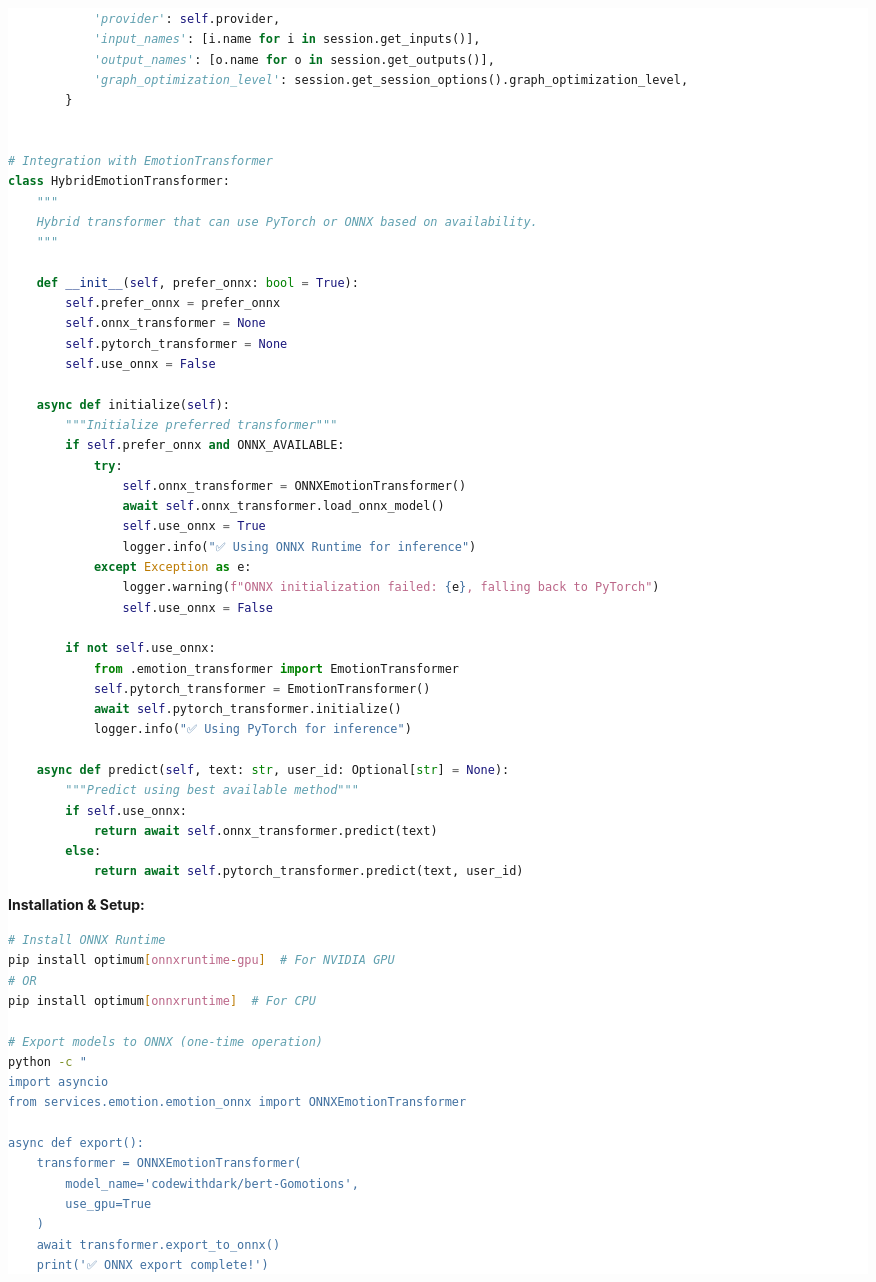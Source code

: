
 ```python
            'provider': self.provider,
            'input_names': [i.name for i in session.get_inputs()],
            'output_names': [o.name for o in session.get_outputs()],
            'graph_optimization_level': session.get_session_options().graph_optimization_level,
        }


# Integration with EmotionTransformer
class HybridEmotionTransformer:
    """
    Hybrid transformer that can use PyTorch or ONNX based on availability.
    """
    
    def __init__(self, prefer_onnx: bool = True):
        self.prefer_onnx = prefer_onnx
        self.onnx_transformer = None
        self.pytorch_transformer = None
        self.use_onnx = False
    
    async def initialize(self):
        """Initialize preferred transformer"""
        if self.prefer_onnx and ONNX_AVAILABLE:
            try:
                self.onnx_transformer = ONNXEmotionTransformer()
                await self.onnx_transformer.load_onnx_model()
                self.use_onnx = True
                logger.info("✅ Using ONNX Runtime for inference")
            except Exception as e:
                logger.warning(f"ONNX initialization failed: {e}, falling back to PyTorch")
                self.use_onnx = False
        
        if not self.use_onnx:
            from .emotion_transformer import EmotionTransformer
            self.pytorch_transformer = EmotionTransformer()
            await self.pytorch_transformer.initialize()
            logger.info("✅ Using PyTorch for inference")
    
    async def predict(self, text: str, user_id: Optional[str] = None):
        """Predict using best available method"""
        if self.use_onnx:
            return await self.onnx_transformer.predict(text)
        else:
            return await self.pytorch_transformer.predict(text, user_id)
```

**Installation & Setup:**
```bash
# Install ONNX Runtime
pip install optimum[onnxruntime-gpu]  # For NVIDIA GPU
# OR
pip install optimum[onnxruntime]  # For CPU

# Export models to ONNX (one-time operation)
python -c "
import asyncio
from services.emotion.emotion_onnx import ONNXEmotionTransformer

async def export():
    transformer = ONNXEmotionTransformer(
        model_name='codewithdark/bert-Gomotions',
        use_gpu=True
    )
    await transformer.export_to_onnx()
    print('✅ ONNX export complete!')
```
---+---
> [TASK ITEM]: Print every line of the material exactly as written, but drop the pictures.

> [REPLY TO THE TASK]:
Source code

:
 ```python
            'provider': self.provider,
            'input_names': [i.name for i in session.get_inputs()],
            'output_names': [o.name for o in session.get_outputs()],
            'graph_optimization_level': session.get_session_options().graph_optimization_level,
        }


# Integration with EmotionTransformer
class HybridEmotionTransformer:
    """
    Hybrid transformer that can use PyTorch or ONNX based on availability.
    """
    
    def __init__(self, prefer_onnx: bool = True):
        self.prefer_onnx = prefer_onnx
        self.onnx_transformer = None
        self.pytorch_transformer = None
        self.use_onnx = False
    
    async def initialize(self):
        """Initialize preferred transformer"""
        if self.prefer_onnx and ONNX_AVAILABLE:
            try:
                self.onnx_transformer = ONNXEmotionTransformer()
                await self.onnx_transformer.load_onnx_model()
                self.use_onnx = True
                logger.info("✅ Using ONNX Runtime for inference")
            except Exception as e:
                logger.warning(f"ONNX initialization failed: {e}, falling back to PyTorch")
                self.use_onnx = False
        
        if not self.use_onnx:
            from .emotion_transformer import EmotionTransformer
            self.pytorch_transformer = EmotionTransformer()
            await self.pytorch_transformer.initialize()
            logger.info("✅ Using PyTorch for inference")
    
    async def predict(self, text: str, user_id: Optional[str] = None):
        """Predict using best available method"""
        if self.use_onnx:
            return await self.onnx_transformer.predict(text)
        else:
            return await self.pytorch_transformer.predict(text, user_id)
```

**Installation & Setup:**
```bash
# Install ONNX Runtime
pip install optimum[onnxruntime-gpu]  # For NVIDIA GPU
# OR
pip install optimum[onnxruntime]  # For CPU

# Export models to ONNX (one-time operation)
python -c "
import asyncio
from services.emotion.emotion_onnx import ONNXEmotionTransformer

async def export():
    transformer = ONNXEmotionTransformer(
        model_name='codewithdark/bert-Gomotions',
        use_gpu=True
    )
    await transformer.export_to_onnx()
    print('✅ ONNX export complete!')
```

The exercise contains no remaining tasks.